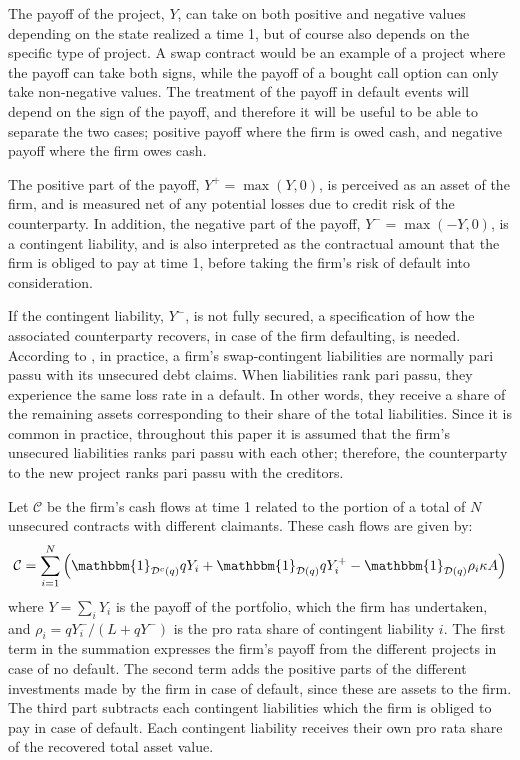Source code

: \documentclass[../main.tex]{subfiles}
\begin{document}
        The payoff of the project, $Y$, can take on both positive and negative values
        depending on the state realized a time 1, 
        but of course also depends on the specific type of project. 
        A swap contract would be an example of a project where the payoff can take both signs,
        while the payoff of a bought call option can only take non-negative values.
        The treatment of the payoff in default events will depend on the sign of the payoff,
        and therefore it will be useful to be able to separate the two cases;
        positive payoff where the firm is owed cash,
        and negative payoff where the firm owes cash.

        The positive part of the payoff, $Y^{+}=\max\left(Y,0\right)$, is perceived as an asset of the firm, and is measured net of any potential losses due to credit risk of the counterparty.
        In addition, the negative part of the payoff, $Y^{-} = \max \left(-Y,0\right)$, is a contingent liability, and is also interpreted as the contractual amount that the firm is obliged to pay at time 1, before taking the firm's risk of default into consideration.

        If the contingent liability, $Y^{-}$, is not fully secured, a specification of how the associated counterparty recovers, in case of the firm defaulting, is needed.
        According to \textcite{ADS2019}, in practice, a firm's swap-contingent liabilities 
        are normally pari passu with its unsecured debt claims.
        When liabilities rank pari passu, they experience the same loss rate in a default.
        In other words, they receive a share of the remaining assets 
        corresponding to their share of the total liabilities.
        Since it is common in practice, throughout this paper it is assumed that the firm's 
        unsecured liabilities ranks pari passu with each other;
        therefore, the counterparty to the new project ranks pari passu with the creditors.

        Let $\mathcal{C}$ be the firm's cash flows at time 1 related to the portion of a total of $N$ unsecured contracts with different claimants. These cash flows are given by:
        \begin{equation}
            \mathcal{C} = 
            \sum_{i=1}^{N} \left(
                \mathbbm{1}_{\mathcal{D}^{c}(q)} qY_{i}
                + \mathbbm{1}_{\mathcal{D}(q)} qY_{i}^{+}
                - \mathbbm{1}_{\mathcal{D}(q)} \rho_{i} \kappa A
            \right)
        \end{equation}
        where $Y = \sum_{i} Y_{i}$ is the payoff of the portfolio, which the firm has undertaken, and $\rho_{i} = qY_{i}^{-}/(L + qY^{-})$ is the pro rata share of contingent liability $i$. The first term in the summation expresses the firm's payoff from the different projects in case of no default. The second term adds the positive parts of the different investments made by the firm in case of default, since these are assets to the firm. The third part subtracts each contingent liabilities which the firm is obliged to pay in case of default. Each contingent liability receives their own pro rata share of the recovered total asset value.
\end{document}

-.-.-

AIM OF THE TASK:
Exactly reproduce the run of lines from the start of the listing through the line with "A swap contract", inclusive; pictures are not copied.

REPLY:
Source code

: \documentclass[../main.tex]{subfiles}
\begin{document}
        The payoff of the project, $Y$, can take on both positive and negative values
        depending on the state realized a time 1, 
        but of course also depends on the specific type of project. 
        A swap contract would be an example of a project where the payoff can take both signs,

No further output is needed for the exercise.